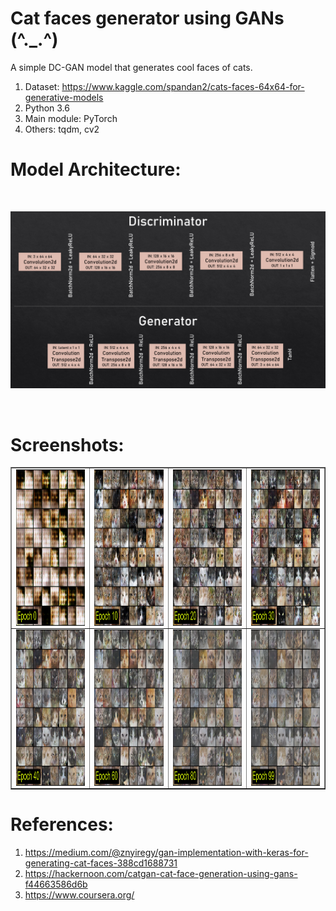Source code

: # Cat faces generator using GANs (^._.^)

A simple DC-GAN model that generates cool faces of cats.

1. Dataset: https://www.kaggle.com/spandan2/cats-faces-64x64-for-generative-models
2. Python 3.6
2. Main module: PyTorch
4. Others: tqdm, cv2

# Model Architecture:

<br>
<p align="center"><img width="800" src="https://raw.githubusercontent.com/aryanjain28/Cat-faces-generator-using-GANs/main/CatModel.png"></p>
<br>

# Screenshots:

<p align="center">
<table align="center" border="1">
  
 <tr>
  <td><img align="center" src="https://raw.githubusercontent.com/aryanjain28/Cat-faces-generator-using-GANs/main/Screenshots/IMAGE_EPOCH_00.png" height="250" /></td>
  <td><img align="center" src="https://raw.githubusercontent.com/aryanjain28/Cat-faces-generator-using-GANs/main/Screenshots/IMAGE_EPOCH_10.png" height="250" /></td>
  <td><img align="center" src="https://raw.githubusercontent.com/aryanjain28/Cat-faces-generator-using-GANs/main/Screenshots/IMAGE_EPOCH_20.png" height="250" /></td>
  <td><img align="center" src="https://raw.githubusercontent.com/aryanjain28/Cat-faces-generator-using-GANs/main/Screenshots/IMAGE_EPOCH_30.png" height="250" /></td>
 </tr>
 
 
 <tr>
  <td><img align="center" src="https://raw.githubusercontent.com/aryanjain28/Cat-faces-generator-using-GANs/main/Screenshots/IMAGE_EPOCH_40.png" height="250" /></td>
  <td><img align="center" src="https://raw.githubusercontent.com/aryanjain28/Cat-faces-generator-using-GANs/main/Screenshots/IMAGE_EPOCH_60.png" height="250" /></td>
  <td><img align="center" src="https://raw.githubusercontent.com/aryanjain28/Cat-faces-generator-using-GANs/main/Screenshots/IMAGE_EPOCH_80.png" height="250" /></td>
  <td><img align="center" src="https://raw.githubusercontent.com/aryanjain28/Cat-faces-generator-using-GANs/main/Screenshots/IMAGE_EPOCH_99.png" height="250" /></td>
 </tr>
 

</table>
</p>


# References:

1. https://medium.com/@znyiregy/gan-implementation-with-keras-for-generating-cat-faces-388cd1688731
2. https://hackernoon.com/catgan-cat-face-generation-using-gans-f44663586d6b
3. https://www.coursera.org/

⁂

Repeat the material above in full and exactly, omitting the pictures.

*Answer space*.
Source code

: # Cat faces generator using GANs (^._.^)

A simple DC-GAN model that generates cool faces of cats.

1. Dataset: https://www.kaggle.com/spandan2/cats-faces-64x64-for-generative-models
2. Python 3.6
2. Main module: PyTorch
4. Others: tqdm, cv2

# Model Architecture:

<br>
<p align="center"><img width="800" src="https://raw.githubusercontent.com/aryanjain28/Cat-faces-generator-using-GANs/main/CatModel.png"></p>
<br>

# Screenshots:

<p align="center">
<table align="center" border="1">
  
 <tr>
  <td><img align="center" src="https://raw.githubusercontent.com/aryanjain28/Cat-faces-generator-using-GANs/main/Screenshots/IMAGE_EPOCH_00.png" height="250" /></td>
  <td><img align="center" src="https://raw.githubusercontent.com/aryanjain28/Cat-faces-generator-using-GANs/main/Screenshots/IMAGE_EPOCH_10.png" height="250" /></td>
  <td><img align="center" src="https://raw.githubusercontent.com/aryanjain28/Cat-faces-generator-using-GANs/main/Screenshots/IMAGE_EPOCH_20.png" height="250" /></td>
  <td><img align="center" src="https://raw.githubusercontent.com/aryanjain28/Cat-faces-generator-using-GANs/main/Screenshots/IMAGE_EPOCH_30.png" height="250" /></td>
 </tr>
 
 
 <tr>
  <td><img align="center" src="https://raw.githubusercontent.com/aryanjain28/Cat-faces-generator-using-GANs/main/Screenshots/IMAGE_EPOCH_40.png" height="250" /></td>
  <td><img align="center" src="https://raw.githubusercontent.com/aryanjain28/Cat-faces-generator-using-GANs/main/Screenshots/IMAGE_EPOCH_60.png" height="250" /></td>
  <td><img align="center" src="https://raw.githubusercontent.com/aryanjain28/Cat-faces-generator-using-GANs/main/Screenshots/IMAGE_EPOCH_80.png" height="250" /></td>
  <td><img align="center" src="https://raw.githubusercontent.com/aryanjain28/Cat-faces-generator-using-GANs/main/Screenshots/IMAGE_EPOCH_99.png" height="250" /></td>
 </tr>
 

</table>
</p>


# References:

1. https://medium.com/@znyiregy/gan-implementation-with-keras-for-generating-cat-faces-388cd1688731
2. https://hackernoon.com/catgan-cat-face-generation-using-gans-f44663586d6b
3. https://www.coursera.org/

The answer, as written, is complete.